**Your objective:** Scan the entries below and return each line that contains "ruleset".

Start of Input records

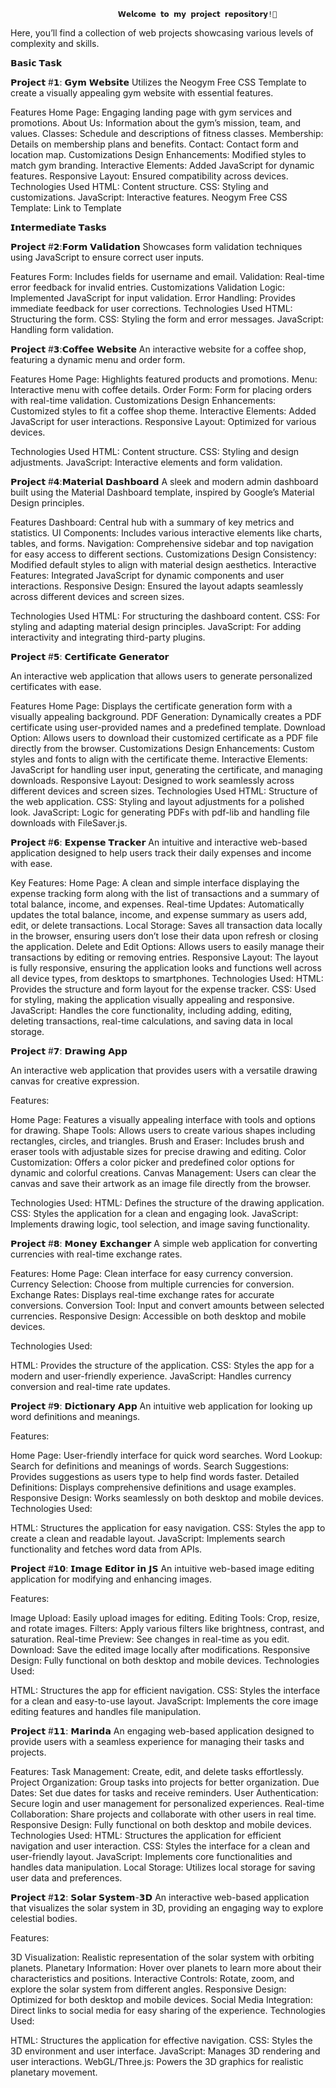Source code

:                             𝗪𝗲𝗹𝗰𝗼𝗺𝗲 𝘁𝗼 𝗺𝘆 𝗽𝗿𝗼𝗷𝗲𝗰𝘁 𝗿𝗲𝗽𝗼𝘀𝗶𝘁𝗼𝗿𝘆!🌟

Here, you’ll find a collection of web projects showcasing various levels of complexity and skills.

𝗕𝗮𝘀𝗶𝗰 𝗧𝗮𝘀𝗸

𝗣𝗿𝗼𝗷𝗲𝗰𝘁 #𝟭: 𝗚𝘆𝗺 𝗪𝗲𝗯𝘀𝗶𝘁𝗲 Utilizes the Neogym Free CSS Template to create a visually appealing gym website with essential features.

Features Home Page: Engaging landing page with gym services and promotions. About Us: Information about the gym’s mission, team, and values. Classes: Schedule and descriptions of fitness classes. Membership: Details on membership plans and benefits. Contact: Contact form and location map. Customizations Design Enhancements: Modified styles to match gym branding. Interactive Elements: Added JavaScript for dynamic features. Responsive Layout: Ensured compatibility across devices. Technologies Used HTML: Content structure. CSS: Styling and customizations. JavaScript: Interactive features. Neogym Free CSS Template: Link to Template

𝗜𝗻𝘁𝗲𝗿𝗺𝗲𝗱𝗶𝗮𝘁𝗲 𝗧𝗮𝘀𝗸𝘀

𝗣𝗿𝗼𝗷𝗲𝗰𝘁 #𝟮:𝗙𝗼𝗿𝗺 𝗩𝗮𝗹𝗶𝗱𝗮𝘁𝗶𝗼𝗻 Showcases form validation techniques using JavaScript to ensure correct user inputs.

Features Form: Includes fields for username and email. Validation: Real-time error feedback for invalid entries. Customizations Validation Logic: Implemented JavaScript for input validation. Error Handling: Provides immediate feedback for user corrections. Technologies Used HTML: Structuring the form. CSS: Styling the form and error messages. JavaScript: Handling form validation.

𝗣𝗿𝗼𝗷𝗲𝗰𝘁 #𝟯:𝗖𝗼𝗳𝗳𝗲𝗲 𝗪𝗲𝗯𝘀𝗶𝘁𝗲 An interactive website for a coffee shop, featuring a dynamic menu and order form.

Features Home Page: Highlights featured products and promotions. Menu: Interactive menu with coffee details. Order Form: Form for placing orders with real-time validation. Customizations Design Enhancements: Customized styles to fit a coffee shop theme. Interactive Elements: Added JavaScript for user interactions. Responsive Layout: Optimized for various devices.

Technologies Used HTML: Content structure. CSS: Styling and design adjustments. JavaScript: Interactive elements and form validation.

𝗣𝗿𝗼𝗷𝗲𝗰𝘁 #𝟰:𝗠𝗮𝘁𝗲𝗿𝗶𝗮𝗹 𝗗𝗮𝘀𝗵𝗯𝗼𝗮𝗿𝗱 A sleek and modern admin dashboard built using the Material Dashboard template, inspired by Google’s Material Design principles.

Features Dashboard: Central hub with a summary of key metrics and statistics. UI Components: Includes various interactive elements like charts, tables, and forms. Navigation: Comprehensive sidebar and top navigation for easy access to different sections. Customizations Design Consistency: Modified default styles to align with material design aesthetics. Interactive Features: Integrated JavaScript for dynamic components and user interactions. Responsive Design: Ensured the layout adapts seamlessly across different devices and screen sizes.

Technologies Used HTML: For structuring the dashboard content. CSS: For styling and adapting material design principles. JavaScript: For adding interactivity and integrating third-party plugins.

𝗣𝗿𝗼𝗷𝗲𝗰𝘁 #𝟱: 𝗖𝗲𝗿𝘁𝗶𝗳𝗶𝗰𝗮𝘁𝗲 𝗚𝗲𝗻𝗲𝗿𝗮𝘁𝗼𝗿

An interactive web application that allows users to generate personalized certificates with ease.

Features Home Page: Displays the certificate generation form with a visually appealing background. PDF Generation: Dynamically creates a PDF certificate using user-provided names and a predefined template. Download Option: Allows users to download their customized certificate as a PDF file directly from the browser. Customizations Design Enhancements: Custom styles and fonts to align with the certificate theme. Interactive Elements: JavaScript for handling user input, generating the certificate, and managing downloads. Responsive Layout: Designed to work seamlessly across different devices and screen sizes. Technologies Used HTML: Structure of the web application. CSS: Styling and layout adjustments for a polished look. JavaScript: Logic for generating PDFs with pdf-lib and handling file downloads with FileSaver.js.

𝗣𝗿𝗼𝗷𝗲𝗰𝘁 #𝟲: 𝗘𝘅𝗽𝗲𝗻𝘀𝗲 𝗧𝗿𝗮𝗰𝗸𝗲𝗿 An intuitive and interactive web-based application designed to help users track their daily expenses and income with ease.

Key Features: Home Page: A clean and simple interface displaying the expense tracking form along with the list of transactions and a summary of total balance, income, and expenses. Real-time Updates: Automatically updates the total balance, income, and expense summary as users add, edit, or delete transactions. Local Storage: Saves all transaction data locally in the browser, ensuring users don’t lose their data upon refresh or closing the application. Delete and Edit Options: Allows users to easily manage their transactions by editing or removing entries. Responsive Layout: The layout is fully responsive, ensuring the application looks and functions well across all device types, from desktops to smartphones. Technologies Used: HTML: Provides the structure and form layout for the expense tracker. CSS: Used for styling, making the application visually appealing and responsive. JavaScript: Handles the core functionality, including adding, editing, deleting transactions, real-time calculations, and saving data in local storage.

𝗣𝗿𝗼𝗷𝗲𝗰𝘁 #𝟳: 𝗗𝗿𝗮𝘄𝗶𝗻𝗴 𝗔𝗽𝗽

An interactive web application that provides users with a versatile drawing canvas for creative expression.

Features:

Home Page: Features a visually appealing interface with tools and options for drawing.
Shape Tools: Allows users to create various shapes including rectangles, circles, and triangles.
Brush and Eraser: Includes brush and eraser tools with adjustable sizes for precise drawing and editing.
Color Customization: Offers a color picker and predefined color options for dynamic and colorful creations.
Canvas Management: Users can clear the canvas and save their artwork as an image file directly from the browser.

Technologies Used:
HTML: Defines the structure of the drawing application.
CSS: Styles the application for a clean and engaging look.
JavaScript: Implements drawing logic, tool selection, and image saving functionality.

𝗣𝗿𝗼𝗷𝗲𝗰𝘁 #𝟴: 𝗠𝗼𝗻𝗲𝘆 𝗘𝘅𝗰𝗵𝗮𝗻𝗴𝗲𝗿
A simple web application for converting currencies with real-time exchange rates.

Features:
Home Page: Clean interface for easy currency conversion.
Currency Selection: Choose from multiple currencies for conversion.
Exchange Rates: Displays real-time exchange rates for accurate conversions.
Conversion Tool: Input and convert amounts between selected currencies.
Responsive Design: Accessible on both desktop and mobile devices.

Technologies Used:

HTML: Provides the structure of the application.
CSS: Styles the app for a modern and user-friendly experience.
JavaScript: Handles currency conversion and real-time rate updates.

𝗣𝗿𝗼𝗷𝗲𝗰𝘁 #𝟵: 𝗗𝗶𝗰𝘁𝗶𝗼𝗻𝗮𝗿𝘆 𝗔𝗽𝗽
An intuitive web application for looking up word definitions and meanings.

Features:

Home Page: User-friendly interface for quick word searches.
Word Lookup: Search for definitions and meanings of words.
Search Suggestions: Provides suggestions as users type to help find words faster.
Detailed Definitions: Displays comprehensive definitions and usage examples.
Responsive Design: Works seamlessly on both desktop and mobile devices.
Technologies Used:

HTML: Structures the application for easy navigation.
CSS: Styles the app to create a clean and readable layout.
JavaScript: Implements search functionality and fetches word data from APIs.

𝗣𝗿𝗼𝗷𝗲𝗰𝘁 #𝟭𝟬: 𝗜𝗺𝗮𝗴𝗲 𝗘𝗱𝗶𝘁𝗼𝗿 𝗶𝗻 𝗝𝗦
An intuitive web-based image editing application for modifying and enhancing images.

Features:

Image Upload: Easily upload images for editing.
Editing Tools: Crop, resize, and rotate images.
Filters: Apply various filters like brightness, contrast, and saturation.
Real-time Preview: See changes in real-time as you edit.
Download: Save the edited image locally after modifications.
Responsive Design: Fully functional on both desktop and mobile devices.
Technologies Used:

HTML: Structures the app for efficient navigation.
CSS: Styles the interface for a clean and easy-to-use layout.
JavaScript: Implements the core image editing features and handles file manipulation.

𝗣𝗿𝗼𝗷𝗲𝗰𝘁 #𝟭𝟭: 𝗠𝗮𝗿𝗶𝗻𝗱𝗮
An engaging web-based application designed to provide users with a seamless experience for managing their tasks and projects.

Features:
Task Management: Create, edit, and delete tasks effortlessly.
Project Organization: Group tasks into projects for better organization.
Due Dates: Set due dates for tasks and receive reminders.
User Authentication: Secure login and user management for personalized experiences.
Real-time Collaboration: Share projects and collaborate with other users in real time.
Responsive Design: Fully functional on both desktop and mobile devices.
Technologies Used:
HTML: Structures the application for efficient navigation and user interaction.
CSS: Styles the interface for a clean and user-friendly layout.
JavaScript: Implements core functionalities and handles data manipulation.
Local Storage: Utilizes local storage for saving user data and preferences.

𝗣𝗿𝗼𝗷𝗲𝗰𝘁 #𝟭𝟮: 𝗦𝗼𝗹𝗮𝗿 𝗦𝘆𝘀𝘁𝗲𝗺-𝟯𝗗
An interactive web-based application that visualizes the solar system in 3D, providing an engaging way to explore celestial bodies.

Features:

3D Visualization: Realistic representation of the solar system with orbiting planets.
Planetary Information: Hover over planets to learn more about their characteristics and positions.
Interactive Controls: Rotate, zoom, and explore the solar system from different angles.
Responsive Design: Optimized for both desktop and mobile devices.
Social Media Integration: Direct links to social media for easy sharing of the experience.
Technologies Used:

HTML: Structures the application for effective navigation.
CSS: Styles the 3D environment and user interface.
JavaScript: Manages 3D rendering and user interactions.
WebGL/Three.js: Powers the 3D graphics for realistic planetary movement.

End of Input records
Start of Input records

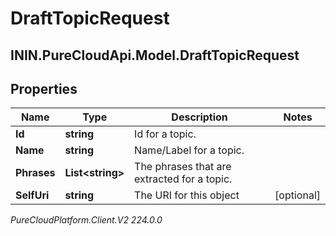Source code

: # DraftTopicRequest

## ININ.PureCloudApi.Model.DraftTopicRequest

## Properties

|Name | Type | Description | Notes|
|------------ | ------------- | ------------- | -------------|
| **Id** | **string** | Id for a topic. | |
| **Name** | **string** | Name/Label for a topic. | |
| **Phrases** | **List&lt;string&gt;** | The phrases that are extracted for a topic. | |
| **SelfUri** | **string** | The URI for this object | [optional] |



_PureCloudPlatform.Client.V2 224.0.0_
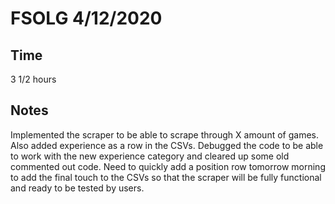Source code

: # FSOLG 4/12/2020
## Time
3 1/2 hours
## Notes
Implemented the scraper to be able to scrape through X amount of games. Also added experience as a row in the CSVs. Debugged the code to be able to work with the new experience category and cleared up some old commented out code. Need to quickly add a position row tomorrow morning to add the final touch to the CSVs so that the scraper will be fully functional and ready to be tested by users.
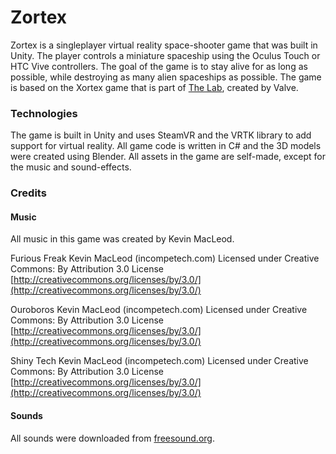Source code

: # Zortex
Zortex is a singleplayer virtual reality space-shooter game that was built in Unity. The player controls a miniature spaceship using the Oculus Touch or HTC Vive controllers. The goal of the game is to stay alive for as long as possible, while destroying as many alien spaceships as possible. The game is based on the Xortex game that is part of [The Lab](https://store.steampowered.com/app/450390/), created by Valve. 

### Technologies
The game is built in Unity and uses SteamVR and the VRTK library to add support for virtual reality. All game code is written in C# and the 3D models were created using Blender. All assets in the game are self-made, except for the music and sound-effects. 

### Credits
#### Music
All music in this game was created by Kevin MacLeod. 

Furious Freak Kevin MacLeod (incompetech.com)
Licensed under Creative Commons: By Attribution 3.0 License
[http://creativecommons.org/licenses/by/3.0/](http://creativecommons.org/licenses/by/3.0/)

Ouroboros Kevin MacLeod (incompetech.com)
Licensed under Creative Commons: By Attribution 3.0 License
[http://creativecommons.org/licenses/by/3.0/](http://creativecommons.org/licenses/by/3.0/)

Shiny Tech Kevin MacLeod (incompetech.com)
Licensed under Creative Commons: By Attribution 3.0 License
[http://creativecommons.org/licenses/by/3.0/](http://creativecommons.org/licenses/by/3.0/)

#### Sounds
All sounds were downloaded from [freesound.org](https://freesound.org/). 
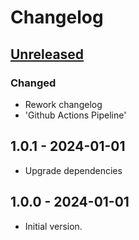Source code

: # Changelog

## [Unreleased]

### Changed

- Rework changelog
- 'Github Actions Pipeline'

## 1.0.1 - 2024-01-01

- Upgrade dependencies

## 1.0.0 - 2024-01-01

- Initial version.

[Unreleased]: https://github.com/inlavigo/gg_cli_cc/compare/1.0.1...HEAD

End of Input records
Start of Input records

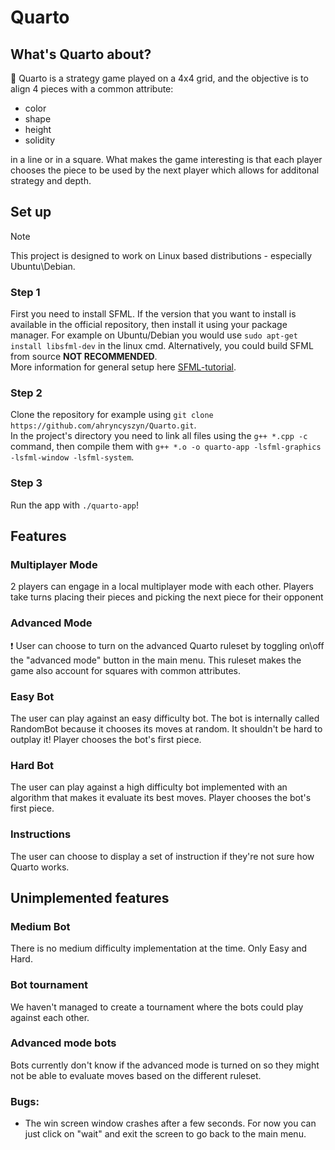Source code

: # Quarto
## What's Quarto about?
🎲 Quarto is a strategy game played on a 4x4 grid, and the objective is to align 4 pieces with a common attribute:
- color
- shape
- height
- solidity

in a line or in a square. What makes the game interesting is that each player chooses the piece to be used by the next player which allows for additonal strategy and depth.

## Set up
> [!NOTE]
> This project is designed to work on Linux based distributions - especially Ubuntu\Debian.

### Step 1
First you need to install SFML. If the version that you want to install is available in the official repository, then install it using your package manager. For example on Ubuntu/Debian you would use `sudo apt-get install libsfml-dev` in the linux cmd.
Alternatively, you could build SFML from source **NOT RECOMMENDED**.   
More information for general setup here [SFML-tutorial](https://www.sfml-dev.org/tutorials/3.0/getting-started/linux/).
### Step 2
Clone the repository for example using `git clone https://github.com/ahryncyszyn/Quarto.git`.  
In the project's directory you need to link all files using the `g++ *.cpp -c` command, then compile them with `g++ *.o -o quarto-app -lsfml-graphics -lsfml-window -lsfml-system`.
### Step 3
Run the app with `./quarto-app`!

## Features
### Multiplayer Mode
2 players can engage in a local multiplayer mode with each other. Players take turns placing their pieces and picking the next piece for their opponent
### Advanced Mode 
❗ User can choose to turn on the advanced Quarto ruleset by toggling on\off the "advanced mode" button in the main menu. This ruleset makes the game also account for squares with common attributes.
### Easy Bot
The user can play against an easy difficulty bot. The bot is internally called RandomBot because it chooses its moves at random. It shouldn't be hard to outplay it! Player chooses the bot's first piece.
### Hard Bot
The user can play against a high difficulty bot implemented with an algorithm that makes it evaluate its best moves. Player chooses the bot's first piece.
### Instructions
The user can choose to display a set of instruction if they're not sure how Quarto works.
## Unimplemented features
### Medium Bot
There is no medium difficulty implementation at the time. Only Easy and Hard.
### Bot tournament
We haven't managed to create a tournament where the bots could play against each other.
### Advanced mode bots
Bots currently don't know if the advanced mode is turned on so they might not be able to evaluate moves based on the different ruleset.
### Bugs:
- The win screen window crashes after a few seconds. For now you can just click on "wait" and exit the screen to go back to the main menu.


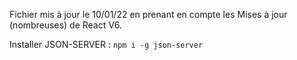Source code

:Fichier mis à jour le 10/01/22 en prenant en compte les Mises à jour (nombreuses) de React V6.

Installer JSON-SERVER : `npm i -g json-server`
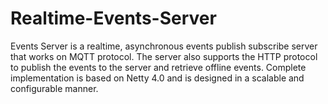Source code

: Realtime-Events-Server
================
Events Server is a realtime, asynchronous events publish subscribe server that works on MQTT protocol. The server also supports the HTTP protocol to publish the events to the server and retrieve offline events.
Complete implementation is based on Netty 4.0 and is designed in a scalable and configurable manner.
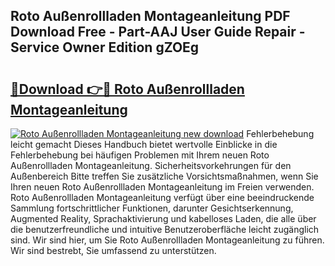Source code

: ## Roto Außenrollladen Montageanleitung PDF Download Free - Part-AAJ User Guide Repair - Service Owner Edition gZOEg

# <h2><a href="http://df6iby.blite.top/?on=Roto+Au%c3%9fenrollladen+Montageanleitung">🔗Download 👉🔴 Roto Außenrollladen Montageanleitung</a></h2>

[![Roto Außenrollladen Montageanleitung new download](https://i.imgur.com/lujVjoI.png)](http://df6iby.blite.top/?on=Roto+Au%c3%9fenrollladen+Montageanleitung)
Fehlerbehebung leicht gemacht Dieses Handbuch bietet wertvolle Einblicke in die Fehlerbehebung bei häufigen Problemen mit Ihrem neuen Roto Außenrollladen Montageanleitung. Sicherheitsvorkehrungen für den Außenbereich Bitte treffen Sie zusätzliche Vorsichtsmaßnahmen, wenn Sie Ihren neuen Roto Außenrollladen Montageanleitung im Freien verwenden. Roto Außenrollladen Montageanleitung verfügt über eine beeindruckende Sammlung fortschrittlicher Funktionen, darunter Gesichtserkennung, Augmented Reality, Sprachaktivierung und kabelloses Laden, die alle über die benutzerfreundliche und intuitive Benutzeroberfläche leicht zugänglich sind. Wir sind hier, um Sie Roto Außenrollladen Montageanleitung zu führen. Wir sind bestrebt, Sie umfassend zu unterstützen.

End of Input records

**Result:**
❗ User can choose to turn on the advanced Quarto ruleset by toggling on\off the "advanced mode" button in the main menu. This ruleset makes the game also account for squares with common attributes.
Bots currently don't know if the advanced mode is turned on so they might not be able to evaluate moves based on the different ruleset.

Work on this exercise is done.